**Given records**

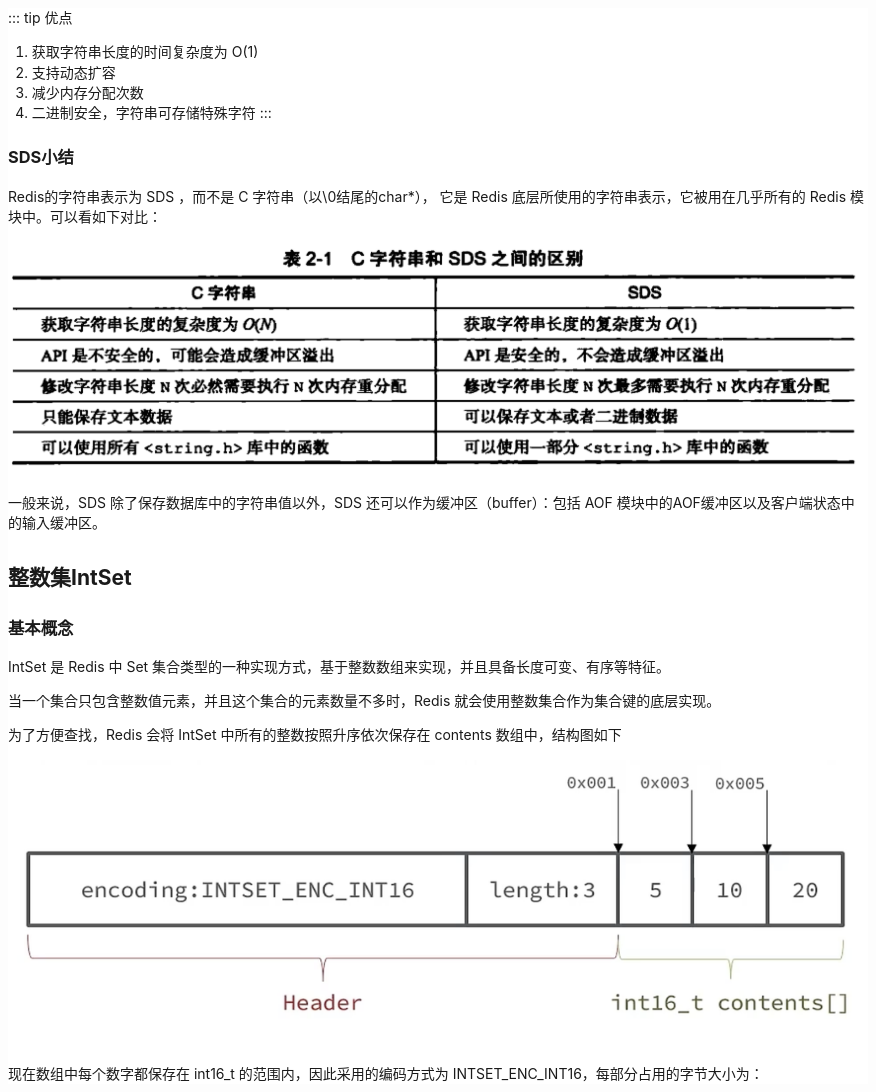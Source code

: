 ::: tip 优点
1. 获取字符串长度的时间复杂度为 O(1)
2. 支持动态扩容
3. 减少内存分配次数
4. 二进制安全，字符串可存储特殊字符
:::

### SDS小结
Redis的字符串表示为 SDS ，而不是 C 字符串（以\0结尾的char*）， 它是 Redis 底层所使用的字符串表示，它被用在几乎所有的 Redis 模块中。可以看如下对比：

![](../../../assets/redis-datastruct-underlying-implementation/2023-06-16-13-40-37.png)

一般来说，SDS 除了保存数据库中的字符串值以外，SDS 还可以作为缓冲区（buffer）：包括 AOF 模块中的AOF缓冲区以及客户端状态中的输入缓冲区。

## 整数集IntSet

### 基本概念
IntSet 是 Redis 中 Set 集合类型的一种实现方式，基于整数数组来实现，并且具备长度可变、有序等特征。

当一个集合只包含整数值元素，并且这个集合的元素数量不多时，Redis 就会使用整数集合作为集合键的底层实现。

为了方便查找，Redis 会将 IntSet 中所有的整数按照升序依次保存在 contents 数组中，结构图如下

![](../../../assets/redis-datastruct-underlying-implementation/2023-06-16-16-33-35.png)

现在数组中每个数字都保存在 int16_t 的范围内，因此采用的编码方式为 INTSET_ENC_INT16，每部分占用的字节大小为：
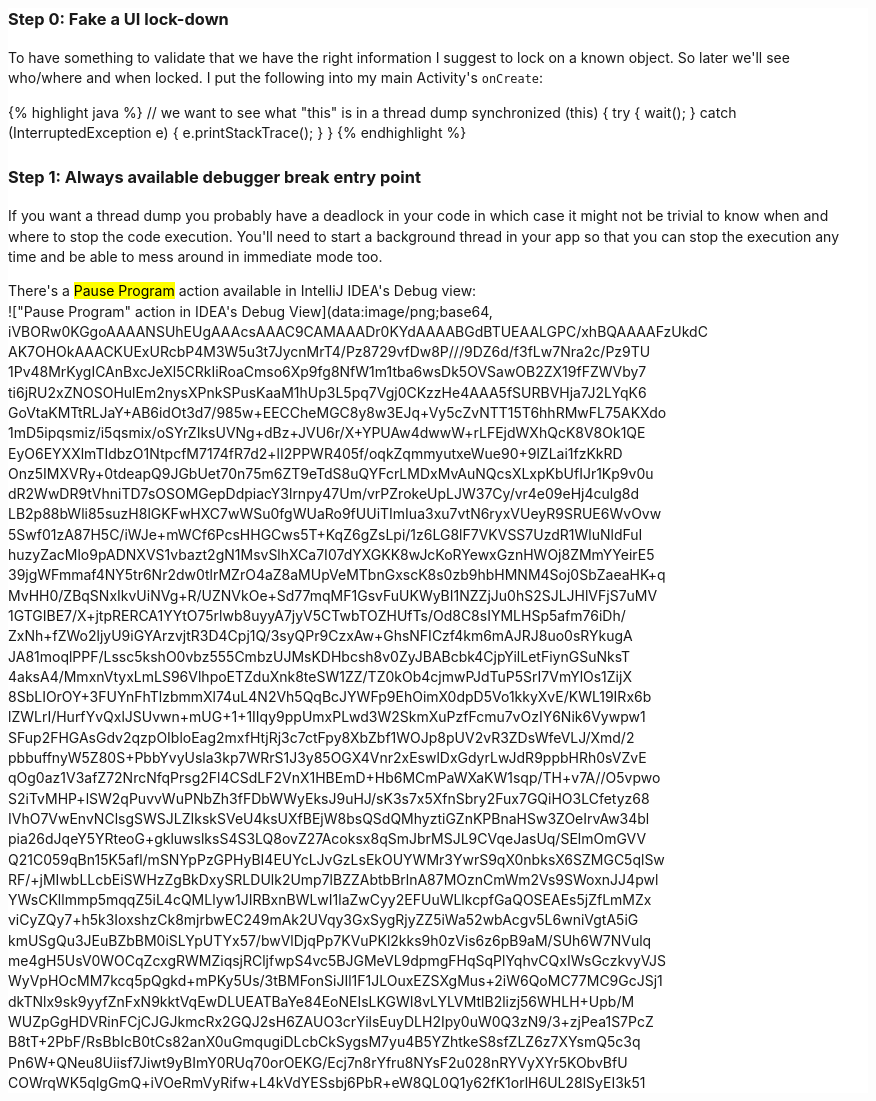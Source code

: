 
### Step 0: Fake a UI lock-down
To have something to validate that we have the right information I suggest to lock on a known object. So later we'll see who/where and when locked. I put the following into my main Activity's `onCreate`:

{% highlight java %}
// we want to see what "this" is in a thread dump
synchronized (this) {
	try {
		wait();
	} catch (InterruptedException e) {
		e.printStackTrace();
	}
}
{% endhighlight %}

### Step 1: Always available debugger break entry point
If you want a thread dump you probably have a deadlock in your code in which case it might not be trivial to know when and where to stop the code execution. You'll need to start a background thread in your app so that you can stop the execution any time and be able to mess around in immediate mode too.

There's a <mark>Pause Program</mark> action available in IntelliJ IDEA's Debug view:  
!["Pause Program" action in IDEA's Debug View](data:image/png;base64,
	iVBORw0KGgoAAAANSUhEUgAAAcsAAAC9CAMAAADr0KYdAAAABGdBTUEAALGPC/xhBQAAAAFzUkdC
	AK7OHOkAAACKUExURcbP4M3W5u3t7JycnMrT4/Pz8729vfDw8P///9DZ6d/f3fLw7Nra2c/Pz9TU
	1Pv48MrKygICAnBxcJeXl5CRkIiRoaCmso6Xp9fg8NfW1m1tba6wsDk5OVSawOB2ZX19fFZWVby7
	ti6jRU2xZNOSOHulEm2nysXPnkSPusKaaM1hUp3L5pq7Vgj0CKzzHe4AAA5fSURBVHja7J2LYqK6
	GoVtaKMTtRLJaY+AB6idOt3d7/985w+EECCheMGC8y8w3EJq+Vy5cZvNTT15T6hhRMwFL75AKXdo
	1mD5ipqsmiz/i5qsmix/oSYrZIksUVNg+dBz+JVU6r/X+YPUAw4dwwW+rLFEjdWXhQcK8V8Ok1QE
	EyO6EYXXlmTIdbzO1NtpcfM7174fR7d2+lI2PPWR405f/oqkZqmmyutxeWue90+9lZLai1fzKkRD
	Onz5IMXVRy+0tdeapQ9JGbUet70n75m6ZT9eTdS8uQYFcrLMDxMvAuNQcsXLxpKbUfIJr1Kp9v0u
	dR2WwDR9tVhniTD7sOSOMGepDdpiacY3lrnpy47Um/vrPZrokeUpLJW37Cy/vr4e09eHj4culg8d
	LB2p88bWli85suzH8lGKFwHXC7wWSu0fgWUaRo9fUUiTImIua3xu7vtN6ryxVUeyR9SRUE6WvOvw
	5Swf01zA87H5C/iWJe+mWCf6PcsHHGCws5T+KqZ6gZsLpi/1z6LG8lF7VKVSS7UzdR1WluNldFuI
	huzyZacMlo9pADNXVS1vbazt2gN1MsvSlhXCa7I07dYXGKK8wJcKoRYewxGznHWOj8ZMmYYeirE5
	39jgWFmmaf4NY5tr6Nr2dw0tlrMZrO4aZ8aMUpVeMTbnGxscK8s0zb9hbHMNM4Soj0SbZaeaHK+q
	MvHH0/ZBqSNxIkvUiNVg+R/UZNVkOe+Sd77mqMF1GsvFuUKWyBI1NZZjJu0hS2SJLJHlVFjS7uMV
	1GTGIBE7/X+jtpRERCA1YYtO75rlwb8uyyA7jyV5CTwbTOZHUfTs/Od8C8sIYMLHSp5afm76iDh/
	ZxNh+fZWo2ljyU9iGYArzvjtR3D4Cpj1Q/3syQPr9CzxAw+GhsNFICzf4km6mAJRJ8uo0sRYkugA
	JA81moqlPPF/Lssc5kshO0vbz555CmbzUJMsKDHbcsh8v0ZyJBABcbk4CjpYilLetFiynGSuNksT
	4aksA4/MmxnVtyxLmLS96VlhpoETZduXnk8teSW1ZZ/TZ0kOb4cjmwPJdTuP5SrI7VmYlOs1ZijX
	8SbLIOrOY+3FUYnFhTlzbmmXl74uL4N2Vh5QqBcJYWFp9EhOimX0dpD5Vo1kkyXvE/KWL19IRx6b
	lZWLrI/HurfYvQxlJSUvwn+mUG+1+1IIqy9ppUmxPLwd3W2SkmXuPzfFcmu7vOzIY6Nik6Vywpw1
	SFup2FHGAsGdv2qzpOIbloEag2mxfHtjRj3c7ctFpy8XbZbf1WOJp8pUV2vR3ZDsWfeVLJ/Xmd/2
	pbbuffnyW5Z80S+PbbYvyUsla3kp7WRrS1J3y85OGX4Vnr2xEswlDxGdyrLwJdR9ppbHRh0sVZvE
	qOg0az1V3afZ72NrcNfqPrsg2Fl4CSdLF2VnX1HBEmD+Hb6MCmPaWXaKW1sqp/TH+v7A//O5vpwo
	S2iTvMHP+lSW2qPuvvWuPNbZh3fFDbWWyEksJ9uHJ/sK3s7x5XfnSbry2Fux7GQiHO3LCfetyz68
	IVhO7VwEnvNClsgSWSJLZIkskSVeU4ksUXfBEjW8bsQSdQMhyztiGZnKPBnaHSw3ZOeIrvAw34bl
	pia26dJqeY5YRteoG+gkluwslksS4S3LQ8ovZ27Acoksx8qSmJbrMSJL9CVqeJasUq/SElmOmGVV
	Q21C059qBn15K5afl/mSNYpPzGPHyBI4EUYcLJvGzLsEkOUYWMr3YwrS9qX0nbksX6SZMGC5qlSw
	RF/+jMIwbLLcbEiSWHzZgBkDxySRLDUlk2Ump7lBZZAbtbBrlnA87MOznCmWm2Vs9SWoxnJJ4pwl
	YWsCKllmmp5mqqZ5iL4cQMLlyw1JIRBxnBWLwI1laZwCyy2EFUuWLlkcpfGaQOSEAEs5jZfLmMZx
	viCyZQy7+h5k3IoxshzCk8mjrbwEC249mAk2UVqy3GxSygRjyZZ5iWa52wbAcgv5L6wniVgtA5iG
	kmUSgQu3JEuBZbBM0iSLYpUTYx57/bwVlDjqPp7KVuPKl2kks9h0zVis6z6pB9aM/SUh6W7NVulq
	me4gH5UsV0WOCqZcxgRWMZiqsjRCljfwpS4vc5BJGMeVL9dpmgFHqSqPlYqhvCQxIWsGczkvyVJS
	WyVpHOcMM7kcq5pQgkd+mPKy5Us/3tBMFonSiJIl1F1JLOuxEZSXgMus+2iW6QoMC77MC9GcJSj1
	dkTNlx9sk9yyfZnFxN9kktVqEwDLUEATBaYe84EoNEIsLKGWI8vLYLVMtlB2lizj56WHLH+Upb/M
	WUZpGgHDVRinFCjCJGJkmcRx2GQJ2sH6ZAUO3crYilsEuyDLH2Ipy0uW0Q3zN9/3+zjPea1S7PcZ
	B8tT+2PbF/RsBbIcB0tCs82anX0uGmqugiDLcbCkSygsM7yu4B5YZhtkeS8sfZLZ6z7XYsmQ5c3q
	Pn6W+QNeu8Uiisf7Jiwt9yBImY0RUq70orOEKG/Ecj7n8rYfru8NYsF2u028nRYVyXYr5KObvBfU
	COWrqWK5qlgGmQ+iVOeRmVyRifw+L4kVdYESsbj6PbR+eW8QL0Q1y62fK1orlH6UL28lSyEI3k51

**What you have to do**
If a line in the records above contains the string "Step", copy that line out.

**Task output**
### Step 0: Fake a UI lock-down
### Step 1: Always available debugger break entry point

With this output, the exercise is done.